|The view I had while cooking dinner in New Brunswick.|
My family and I have just returned from 19 days away, 8 nights of which were spent tent camping, but almost all 19 of which included vast quantities of time spent outside. Putting on sunscreen and bugspray were daily routines, as we figured we'd always have at least a few hours outside, if not the whole day and night. Thankfully our holiday was spent north and northeast (in Quebec, the Maritimes, and Maine), so the temperatures were mild and (except for a few days too cold or rainy) I loved every minute in the great outdoors.
As we neared the end of our vacation, and began staying in rooms instead of our tent, I actually felt a loss. I might be the only one crazy enough to say it, but I truly preferred a campsite to a hotel room! I know my children felt similarly. My daughter feels like she's been 'gypped' by not having had more tent camping experience in her early childhood. She is jealous of me, knowing that I camped every year as a child.
So what were my thoughts? Here are some reasons we loved our camping experience...

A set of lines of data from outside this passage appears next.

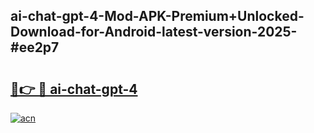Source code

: ## ai-chat-gpt-4-Mod-APK-Premium+Unlocked-Download-for-Android-latest-version-2025-#ee2p7

# <h2><a href="https://bedroomkl.my?title=ai-chat-gpt-4&ref=20M">🔗👉 🔴 ai-chat-gpt-4</a></h2>

[![acn](https://github.com/user-attachments/assets/0f9c940e-d8b0-45ae-aac7-cd30a18b3e1c)](https://bedroomkl.my?title=ai-chat-gpt-4&ref=20M)

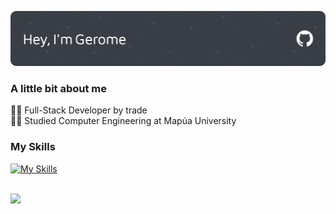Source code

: ![Header](./github-header-image.png)
### A little bit about me
👨‍💻 Full-Stack Developer by trade<br/>
👨‍🎓 Studied Computer Engineering at Mapúa University

### My Skills
[![My Skills](https://skillicons.dev/icons?i=js,ts,html,css,scss,react,gatsby,next,nodejs,express,graphql,mysql,mongodb)](https://skillicons.dev)
<br/>
<br/>

![](https://github-readme-stats.vercel.app/api/top-langs/?username=97gerome&theme=tokyonight&hide_border=false&include_all_commits=true&count_private=true&layout=compact)
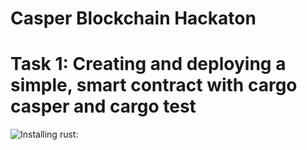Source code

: # Casper Blockchain Hackaton
# Task 1: Creating and deploying a simple, smart contract with cargo casper and cargo test
![Installing rust:](https://github.com/power458/Casper_hackaton/images/1.png)

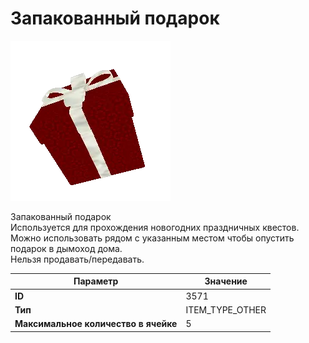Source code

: # Запакованный подарок

![Item Image](../img/3571.webp?raw=true)

Запакованный подарок<br>Используется для прохождения новогодних праздничных квестов. <br>Можно использовать рядом с указанным местом чтобы опустить подарок в дымоход дома.<br>Нельзя продавать/передавать.


| Параметр | Значение |
|----------|----------|
| **ID** | 3571 |
| **Тип** | ITEM_TYPE_OTHER |
| **Максимальное количество в ячейке** | 5 |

1) While camping, everyone needs to work together to accomplish the most basic tasks. This (ideally) builds teamwork. To be frank, we weren't the best at this, and it often caused angst and fighting. But I know we can do better and regardless, it was good for the kids to learn basic skills and to see that they're needed.
|Ethan and Naomi help unload the rooftop carrier|
|The kids are so happy to arrive at our campground after a long day of driving!|
3) We learned that life can be very simple. My cooking supply box had only the essentials and it was refreshing to cook using minimal dishes and utensils. True, we had to wash those dishes after every meal since there were no extras. But despite the complaints of the children regarding this, I'm sure that we didn't spend any more time hand-washing and drying than we do at home, rinsing, loading and unloading the dishwasher. Rather, we learned to conserve water (since the kids had to fetch it from the spigot, never in our own campsite) and to work speedily and efficiently.
Not only was cooking more simple, so was our fun and our space. The kids got by with the few games and books they'd brought, and weren't distracted by mounds of superfluous toys. Our clothes were limited, our bedding didn't need to be "made up" each day, and there was no space for extra mess. This was especially refreshing when compared to the messy, cluttered home we usually live in.
Most critically, since our cell phones didn't work in Canada and we had to go out of our way to find internet for our laptop, we were almost completely unplugged, which is one of the best ways to be simple and enjoy life moment by moment.
|The kids help Steve put up our brand-new tent.|
4) We were together. This had its challenges, as I sometimes felt that we were too together. But not usually. At home, even in our small townhouse, we spread out to different rooms, choose different activities, sometimes not talking much and not generally sharing the same experiences. While camping, we shared everything, even going to the bathroom/showers! We went to bed at the same time, got up at similar times, shared in kitchen duties when it was meal time, enjoyed games, drives or hikes together when duties were finished. At night, we read Anne of Green Gables together in the tent. Of course there were many times when we got on each others' nerves, and since we had varying expectations of the 'ideal vacation,' we couldn't always please everyone with our activity choices. But even in that, we learned to give and take. We practiced compromise and (tried to have) positive attitudes. I think that overall, it was a blessing to live life together.
|The kids on the Skyline Trail, in Cape Breton, Nova Scotia.|
* singing folksongs with guitar around a campfire
* meeting interesting and friendly people
* not needing to sweep or vacuum
* not needing to clean bathrooms
* eating s'mores -- enough said!
* freedom for children to run around and get dirty
A few things that were more difficult...
* noise, especially when an untaut tarp is overhead and wind is blowing violently, or when a newcomer drives into the spot right next to your tent at 11 PM and you've already gone to bed
* bathrooms being far away when you desperately have to go, and especially when you have to take your half-asleep child one more time around midnight
* dirt and bugs (if you care -- I chose to just take it in stride)
* most campgrounds now do not let you bring in your own firewood, so campfires were an extra expense and not one we could indulge in every night.
All in all, I'm so grateful to have had those few weeks in Canada, and while appreciative of beds and couchsurfing hosts when we had them, am even more thankful for the nights we camped. God's world is an amazing place and to be part of it was a privilege and a joy.